## Rendered images with source text
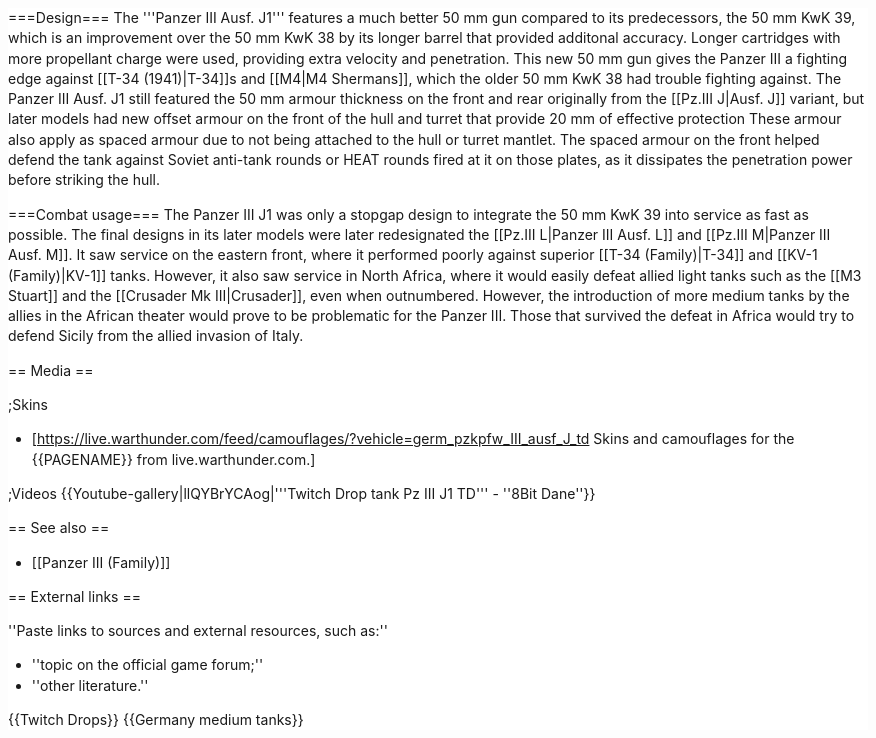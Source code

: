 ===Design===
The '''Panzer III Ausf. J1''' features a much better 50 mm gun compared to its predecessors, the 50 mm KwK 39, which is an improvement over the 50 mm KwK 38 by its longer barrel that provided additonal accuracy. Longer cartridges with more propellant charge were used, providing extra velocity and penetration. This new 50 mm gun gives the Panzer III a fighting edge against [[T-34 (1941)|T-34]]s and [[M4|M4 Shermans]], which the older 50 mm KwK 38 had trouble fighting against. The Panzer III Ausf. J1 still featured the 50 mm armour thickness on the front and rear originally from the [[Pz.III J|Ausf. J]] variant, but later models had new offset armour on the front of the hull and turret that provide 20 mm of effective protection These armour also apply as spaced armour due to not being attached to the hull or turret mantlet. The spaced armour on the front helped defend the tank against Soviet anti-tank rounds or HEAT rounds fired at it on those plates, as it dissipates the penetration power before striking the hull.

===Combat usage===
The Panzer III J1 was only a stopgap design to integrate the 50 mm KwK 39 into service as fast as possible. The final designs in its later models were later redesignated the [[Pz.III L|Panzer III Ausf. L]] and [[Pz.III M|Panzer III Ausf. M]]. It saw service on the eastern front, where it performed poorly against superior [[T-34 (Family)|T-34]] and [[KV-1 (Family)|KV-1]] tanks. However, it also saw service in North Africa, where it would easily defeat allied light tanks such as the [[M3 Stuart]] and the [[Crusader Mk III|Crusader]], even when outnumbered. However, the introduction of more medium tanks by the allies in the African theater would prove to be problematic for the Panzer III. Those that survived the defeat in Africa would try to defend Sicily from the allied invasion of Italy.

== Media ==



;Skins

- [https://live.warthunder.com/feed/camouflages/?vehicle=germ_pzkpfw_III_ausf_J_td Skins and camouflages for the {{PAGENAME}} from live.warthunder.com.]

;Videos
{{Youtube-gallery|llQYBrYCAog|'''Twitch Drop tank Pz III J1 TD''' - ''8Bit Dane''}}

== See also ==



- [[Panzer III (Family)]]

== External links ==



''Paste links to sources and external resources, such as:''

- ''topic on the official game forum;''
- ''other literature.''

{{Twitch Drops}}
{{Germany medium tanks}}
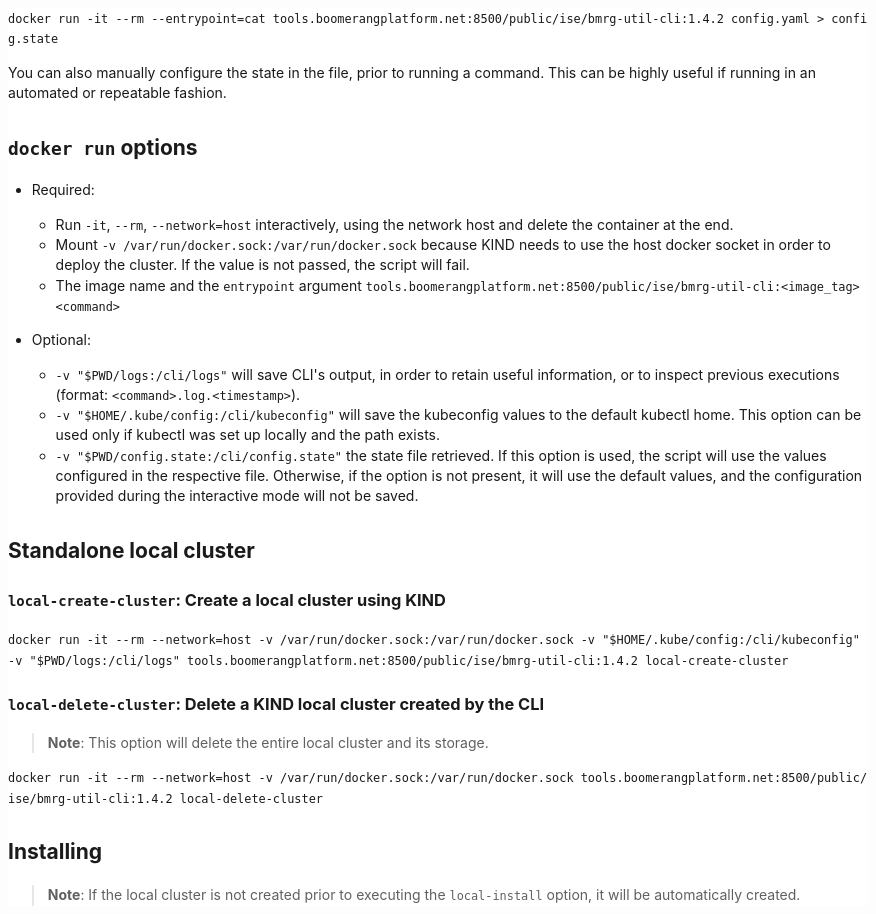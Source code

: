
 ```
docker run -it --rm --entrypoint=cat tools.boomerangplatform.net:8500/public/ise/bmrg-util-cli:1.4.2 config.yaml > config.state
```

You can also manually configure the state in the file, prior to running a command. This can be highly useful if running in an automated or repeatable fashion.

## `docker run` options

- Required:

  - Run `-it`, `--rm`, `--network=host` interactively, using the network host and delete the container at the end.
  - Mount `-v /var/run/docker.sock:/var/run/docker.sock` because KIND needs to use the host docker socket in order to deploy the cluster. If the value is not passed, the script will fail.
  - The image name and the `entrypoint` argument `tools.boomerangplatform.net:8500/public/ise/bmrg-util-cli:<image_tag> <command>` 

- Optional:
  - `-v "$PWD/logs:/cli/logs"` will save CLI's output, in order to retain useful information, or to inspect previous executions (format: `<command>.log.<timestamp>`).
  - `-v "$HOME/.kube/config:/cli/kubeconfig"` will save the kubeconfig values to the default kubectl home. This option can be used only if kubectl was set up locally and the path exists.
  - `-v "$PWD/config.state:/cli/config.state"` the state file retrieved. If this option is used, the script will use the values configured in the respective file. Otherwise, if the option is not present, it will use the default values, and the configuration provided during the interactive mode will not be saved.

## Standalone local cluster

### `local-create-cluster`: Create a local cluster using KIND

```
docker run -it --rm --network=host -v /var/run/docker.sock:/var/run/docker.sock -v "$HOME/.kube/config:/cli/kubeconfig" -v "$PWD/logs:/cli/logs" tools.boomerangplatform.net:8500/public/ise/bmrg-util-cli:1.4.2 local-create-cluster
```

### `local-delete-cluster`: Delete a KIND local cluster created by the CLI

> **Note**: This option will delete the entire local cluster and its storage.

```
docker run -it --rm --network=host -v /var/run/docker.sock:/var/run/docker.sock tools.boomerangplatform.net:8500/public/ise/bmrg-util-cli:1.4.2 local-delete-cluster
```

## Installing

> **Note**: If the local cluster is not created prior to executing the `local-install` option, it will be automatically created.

## What you will do
Reproduce every line above exactly as written, omitting the images.

## Response area
Source code

: ===Design===
The '''Panzer III Ausf. J1''' features a much better 50 mm gun compared to its predecessors, the 50 mm KwK 39, which is an improvement over the 50 mm KwK 38 by its longer barrel that provided additonal accuracy. Longer cartridges with more propellant charge were used, providing extra velocity and penetration. This new 50 mm gun gives the Panzer III a fighting edge against [[T-34 (1941)|T-34]]s and [[M4|M4 Shermans]], which the older 50 mm KwK 38 had trouble fighting against. The Panzer III Ausf. J1 still featured the 50 mm armour thickness on the front and rear originally from the [[Pz.III J|Ausf. J]] variant, but later models had new offset armour on the front of the hull and turret that provide 20 mm of effective protection These armour also apply as spaced armour due to not being attached to the hull or turret mantlet. The spaced armour on the front helped defend the tank against Soviet anti-tank rounds or HEAT rounds fired at it on those plates, as it dissipates the penetration power before striking the hull.

===Combat usage===
The Panzer III J1 was only a stopgap design to integrate the 50 mm KwK 39 into service as fast as possible. The final designs in its later models were later redesignated the [[Pz.III L|Panzer III Ausf. L]] and [[Pz.III M|Panzer III Ausf. M]]. It saw service on the eastern front, where it performed poorly against superior [[T-34 (Family)|T-34]] and [[KV-1 (Family)|KV-1]] tanks. However, it also saw service in North Africa, where it would easily defeat allied light tanks such as the [[M3 Stuart]] and the [[Crusader Mk III|Crusader]], even when outnumbered. However, the introduction of more medium tanks by the allies in the African theater would prove to be problematic for the Panzer III. Those that survived the defeat in Africa would try to defend Sicily from the allied invasion of Italy.

== Media ==



;Skins

- [https://live.warthunder.com/feed/camouflages/?vehicle=germ_pzkpfw_III_ausf_J_td Skins and camouflages for the {{PAGENAME}} from live.warthunder.com.]

;Videos
{{Youtube-gallery|llQYBrYCAog|'''Twitch Drop tank Pz III J1 TD''' - ''8Bit Dane''}}

== See also ==



- [[Panzer III (Family)]]

== External links ==



''Paste links to sources and external resources, such as:''

- ''topic on the official game forum;''
- ''other literature.''

{{Twitch Drops}}
{{Germany medium tanks}}
Source code

:
 ```
docker run -it --rm --entrypoint=cat tools.boomerangplatform.net:8500/public/ise/bmrg-util-cli:1.4.2 config.yaml > config.state
```

You can also manually configure the state in the file, prior to running a command. This can be highly useful if running in an automated or repeatable fashion.

## `docker run` options

- Required:

  - Run `-it`, `--rm`, `--network=host` interactively, using the network host and delete the container at the end.
  - Mount `-v /var/run/docker.sock:/var/run/docker.sock` because KIND needs to use the host docker socket in order to deploy the cluster. If the value is not passed, the script will fail.
  - The image name and the `entrypoint` argument `tools.boomerangplatform.net:8500/public/ise/bmrg-util-cli:<image_tag> <command>` 

- Optional:
  - `-v "$PWD/logs:/cli/logs"` will save CLI's output, in order to retain useful information, or to inspect previous executions (format: `<command>.log.<timestamp>`).
  - `-v "$HOME/.kube/config:/cli/kubeconfig"` will save the kubeconfig values to the default kubectl home. This option can be used only if kubectl was set up locally and the path exists.
  - `-v "$PWD/config.state:/cli/config.state"` the state file retrieved. If this option is used, the script will use the values configured in the respective file. Otherwise, if the option is not present, it will use the default values, and the configuration provided during the interactive mode will not be saved.

## Standalone local cluster

### `local-create-cluster`: Create a local cluster using KIND

```
docker run -it --rm --network=host -v /var/run/docker.sock:/var/run/docker.sock -v "$HOME/.kube/config:/cli/kubeconfig" -v "$PWD/logs:/cli/logs" tools.boomerangplatform.net:8500/public/ise/bmrg-util-cli:1.4.2 local-create-cluster
```

### `local-delete-cluster`: Delete a KIND local cluster created by the CLI

> **Note**: This option will delete the entire local cluster and its storage.

```
docker run -it --rm --network=host -v /var/run/docker.sock:/var/run/docker.sock tools.boomerangplatform.net:8500/public/ise/bmrg-util-cli:1.4.2 local-delete-cluster
```

## Installing

> **Note**: If the local cluster is not created prior to executing the `local-install` option, it will be automatically created.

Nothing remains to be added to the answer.